Le secteur électrique chinois se distingue, en effet, par deux caractéristiques principales. D’une part, il utilise principalement le charbon, qui a produit en 2018, 69% de l’électricité. Cette part diminue, mais lentement. En valeur absolue, l’utilisation du charbon continue d’augmenter. Une faible production se fait aussi à partir de gaz. La moitié du reste (30%) provient de l’hydraulique, ensuite, par ordre d’importance, viennent l’éolien, le nucléaire et le solaire

D’autre part, il alimente avant tout le secteur secondaire (industrie manufacturière et bâtiment) qui absorbe 69% de l’électricité. Le secteur résidentiel ne compte que pour 14,2%. La part du premier baisse et celle du second croît, mais fort lentement. A titre de comparaison, le secteur résidentiel en Allemagne, autre pays industriel, consomme 25% de l’ensemble et l’industrie 45%. L’industrie chinoise comporte en effet des activités électro-intensives, c’est-à-dire nécessitant beaucoup d’électricité. La fabrication de l’aluminium, dont la Chine est, de loin, le plus gros producteur mondial, en fournit une illustration notable.

Aluminium au charbon

En 2018, la Chine a produit 36,5 millions de tonnes d’aluminium sur un total mondial de 64,5 millions, soit 56,5% de ce total. Une “prouesse” que rendent possible les capacités énormes des centrales à charbon chinoises – d’ailleurs loin d’être encore exploitées à plein régime. Premier producteur mondial d’aluminium, la Chine est aussi le premier pays exportateur avec 5,6 millions de tonnes, en augmentation de plus de 20% par rapport à 2017. Ce bond des exportations en 2018 a largement été favorisé par les sanctions américaines à l’encontre de l’entreprise russe Rusal. Une domination inquiétante ? C’est en tout cas l’avis de l’Aluminium Association américaine, qui pointe en février 2019 une « surcapacité de production de 11 millions de tonnes équivalente à 40% du reste de la production mondiale ».
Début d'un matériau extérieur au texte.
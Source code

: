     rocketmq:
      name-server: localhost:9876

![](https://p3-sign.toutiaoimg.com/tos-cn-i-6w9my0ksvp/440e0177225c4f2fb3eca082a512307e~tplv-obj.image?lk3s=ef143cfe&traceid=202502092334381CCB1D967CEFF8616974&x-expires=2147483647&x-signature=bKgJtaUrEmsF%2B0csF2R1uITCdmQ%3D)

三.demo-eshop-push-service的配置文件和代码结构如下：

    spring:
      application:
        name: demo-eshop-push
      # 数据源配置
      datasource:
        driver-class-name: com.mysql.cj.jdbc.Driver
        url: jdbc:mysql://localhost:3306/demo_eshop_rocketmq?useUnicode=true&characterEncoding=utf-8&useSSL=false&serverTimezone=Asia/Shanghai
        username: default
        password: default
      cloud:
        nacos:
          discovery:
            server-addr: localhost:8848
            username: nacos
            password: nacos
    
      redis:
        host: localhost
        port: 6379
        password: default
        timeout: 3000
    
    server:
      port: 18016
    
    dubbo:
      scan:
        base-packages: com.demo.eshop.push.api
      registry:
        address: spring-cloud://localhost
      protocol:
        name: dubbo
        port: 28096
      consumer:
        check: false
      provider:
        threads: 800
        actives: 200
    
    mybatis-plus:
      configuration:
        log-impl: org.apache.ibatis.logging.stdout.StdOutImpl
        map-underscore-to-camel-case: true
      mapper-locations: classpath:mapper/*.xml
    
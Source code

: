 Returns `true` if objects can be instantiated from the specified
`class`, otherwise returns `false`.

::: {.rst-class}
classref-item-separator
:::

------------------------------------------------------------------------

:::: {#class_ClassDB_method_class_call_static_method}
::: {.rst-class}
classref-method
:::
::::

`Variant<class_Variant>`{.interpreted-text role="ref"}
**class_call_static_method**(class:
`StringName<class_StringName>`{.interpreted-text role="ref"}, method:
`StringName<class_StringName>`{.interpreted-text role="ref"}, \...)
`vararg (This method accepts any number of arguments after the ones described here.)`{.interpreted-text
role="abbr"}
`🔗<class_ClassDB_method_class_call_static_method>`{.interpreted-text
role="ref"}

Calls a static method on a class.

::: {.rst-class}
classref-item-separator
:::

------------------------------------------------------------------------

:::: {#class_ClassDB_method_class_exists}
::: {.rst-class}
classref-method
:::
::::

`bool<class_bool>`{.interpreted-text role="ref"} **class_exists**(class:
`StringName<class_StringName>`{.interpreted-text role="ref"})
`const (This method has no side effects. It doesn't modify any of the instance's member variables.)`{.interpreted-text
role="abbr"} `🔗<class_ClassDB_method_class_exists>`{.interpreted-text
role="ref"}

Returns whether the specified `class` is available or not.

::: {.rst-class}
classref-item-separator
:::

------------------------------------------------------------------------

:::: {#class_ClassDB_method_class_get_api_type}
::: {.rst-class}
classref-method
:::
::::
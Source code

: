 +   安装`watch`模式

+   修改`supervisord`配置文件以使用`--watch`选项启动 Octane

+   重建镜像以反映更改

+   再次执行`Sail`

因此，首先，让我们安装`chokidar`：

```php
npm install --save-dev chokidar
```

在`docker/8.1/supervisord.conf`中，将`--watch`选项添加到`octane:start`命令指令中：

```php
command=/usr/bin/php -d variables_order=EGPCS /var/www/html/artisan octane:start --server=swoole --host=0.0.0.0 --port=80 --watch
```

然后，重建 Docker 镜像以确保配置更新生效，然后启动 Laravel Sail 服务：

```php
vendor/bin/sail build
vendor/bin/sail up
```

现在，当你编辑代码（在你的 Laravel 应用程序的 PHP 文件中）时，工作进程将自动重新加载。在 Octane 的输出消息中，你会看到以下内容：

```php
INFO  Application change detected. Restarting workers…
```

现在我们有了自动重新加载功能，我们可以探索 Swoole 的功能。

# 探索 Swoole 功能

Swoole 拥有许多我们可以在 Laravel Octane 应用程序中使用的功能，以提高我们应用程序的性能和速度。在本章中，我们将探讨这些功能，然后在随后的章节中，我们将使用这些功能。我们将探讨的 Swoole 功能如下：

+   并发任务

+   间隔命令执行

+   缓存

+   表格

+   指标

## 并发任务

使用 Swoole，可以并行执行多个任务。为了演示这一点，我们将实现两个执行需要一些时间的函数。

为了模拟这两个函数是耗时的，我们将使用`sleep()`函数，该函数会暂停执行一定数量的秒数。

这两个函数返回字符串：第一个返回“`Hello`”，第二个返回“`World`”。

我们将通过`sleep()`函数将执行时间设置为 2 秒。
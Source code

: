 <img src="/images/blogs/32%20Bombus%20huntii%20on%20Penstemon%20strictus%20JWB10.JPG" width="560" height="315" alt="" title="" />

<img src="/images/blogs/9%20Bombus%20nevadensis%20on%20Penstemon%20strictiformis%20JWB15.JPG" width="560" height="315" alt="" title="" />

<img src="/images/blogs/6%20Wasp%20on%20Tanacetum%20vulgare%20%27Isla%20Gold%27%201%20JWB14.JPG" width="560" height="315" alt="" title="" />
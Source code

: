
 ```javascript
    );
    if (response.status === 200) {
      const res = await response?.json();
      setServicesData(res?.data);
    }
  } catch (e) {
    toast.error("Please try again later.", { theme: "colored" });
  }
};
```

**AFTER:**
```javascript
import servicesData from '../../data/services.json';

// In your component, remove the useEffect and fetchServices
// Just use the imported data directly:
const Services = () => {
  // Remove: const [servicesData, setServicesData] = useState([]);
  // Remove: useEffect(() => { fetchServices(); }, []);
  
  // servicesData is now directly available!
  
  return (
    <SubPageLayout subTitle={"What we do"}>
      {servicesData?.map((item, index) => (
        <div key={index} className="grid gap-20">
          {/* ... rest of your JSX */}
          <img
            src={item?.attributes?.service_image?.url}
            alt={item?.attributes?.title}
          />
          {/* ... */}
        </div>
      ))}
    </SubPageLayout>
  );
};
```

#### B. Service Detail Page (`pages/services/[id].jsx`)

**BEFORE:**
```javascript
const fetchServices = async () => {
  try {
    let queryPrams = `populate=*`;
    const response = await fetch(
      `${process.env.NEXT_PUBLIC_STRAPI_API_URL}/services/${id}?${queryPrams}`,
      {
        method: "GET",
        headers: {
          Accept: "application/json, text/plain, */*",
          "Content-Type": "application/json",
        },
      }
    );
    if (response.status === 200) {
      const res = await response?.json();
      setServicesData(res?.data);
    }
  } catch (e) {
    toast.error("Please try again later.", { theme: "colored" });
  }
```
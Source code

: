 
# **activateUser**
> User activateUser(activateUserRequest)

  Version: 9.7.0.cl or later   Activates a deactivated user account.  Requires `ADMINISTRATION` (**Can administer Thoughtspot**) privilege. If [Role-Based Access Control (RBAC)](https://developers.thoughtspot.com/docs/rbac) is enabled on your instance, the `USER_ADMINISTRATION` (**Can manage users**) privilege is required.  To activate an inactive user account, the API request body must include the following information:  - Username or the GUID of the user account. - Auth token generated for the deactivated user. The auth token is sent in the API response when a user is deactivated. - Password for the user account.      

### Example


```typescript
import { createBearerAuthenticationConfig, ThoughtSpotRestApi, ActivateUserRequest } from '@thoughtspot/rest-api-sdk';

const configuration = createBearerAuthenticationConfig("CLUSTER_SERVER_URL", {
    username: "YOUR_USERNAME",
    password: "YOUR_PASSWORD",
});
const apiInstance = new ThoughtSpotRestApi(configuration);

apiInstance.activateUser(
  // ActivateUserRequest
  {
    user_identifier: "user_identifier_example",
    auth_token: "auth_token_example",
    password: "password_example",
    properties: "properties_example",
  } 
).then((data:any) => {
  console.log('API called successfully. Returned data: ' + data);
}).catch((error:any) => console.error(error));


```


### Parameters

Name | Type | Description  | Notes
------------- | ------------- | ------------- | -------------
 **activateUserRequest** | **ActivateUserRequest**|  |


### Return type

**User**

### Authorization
D’après l’Institut International de l’Aluminium, en 2017, la Chine a consommé 487,5 TWh pour sa production d’aluminium. Ce chiffre considérable est supérieur à la consommation totale française la même année (453 TWh). Il correspond à 8% de la production chinoise d’électricité. Surprise : alors que l’électricité chinoise ne provient que pour 70% du charbon, celle alimentant l’industrie de l’aluminium en dépend à 90%. L’aluminium constitue-t-il une réponse (partielle) à la surcapacité des centrales à charbon, c’est-à-dire une façon de mettre à profit l’énorme parc électrique chinois, largement sous-exploité ?

En 2017 a été en effet annoncé qu’EDF n’était plus la première entreprise mondiale d’électricité. China Energy Group, une entreprise chinoise, avait une capacité de production presque deux fois supérieure. L’importance d’une entreprise laitière ne se mesure cependant pas au nombre de vaches disponibles, mais aux litres de lait obtenus. En électricité, c’est aussi la production qui compte et non le parc de centrales. Or l’entreprise chinoise produit moins d’électricité qu’EDF. Pourquoi cette faible production ?

En Chine, les centrales à charbon n’ont fonctionné en moyenne, en 2018, que 4361 heures (Cf. Conseil de l’Electricité de la Chine). Une année comprend 8760 heures et une centrale à charbon devrait être capable, en soustrayant le temps de maintenance, de produire au moins durant 7000 heures/an. L’explication est simple : les Provinces, dont la population dépasse souvent celle de la France, disposent de pouvoirs étendus en économie, et en particulier pour l’électricité. Les centrales à charbon constituent d’importantes sources d’emplois et de revenus pour les administrations locales qui encouragent de diverses façons leur multiplication. On se partage ensuite le gâteau en se répartissant les heures de fonctionnement, inférieures aux disponibilités des trop nombreuses centrales.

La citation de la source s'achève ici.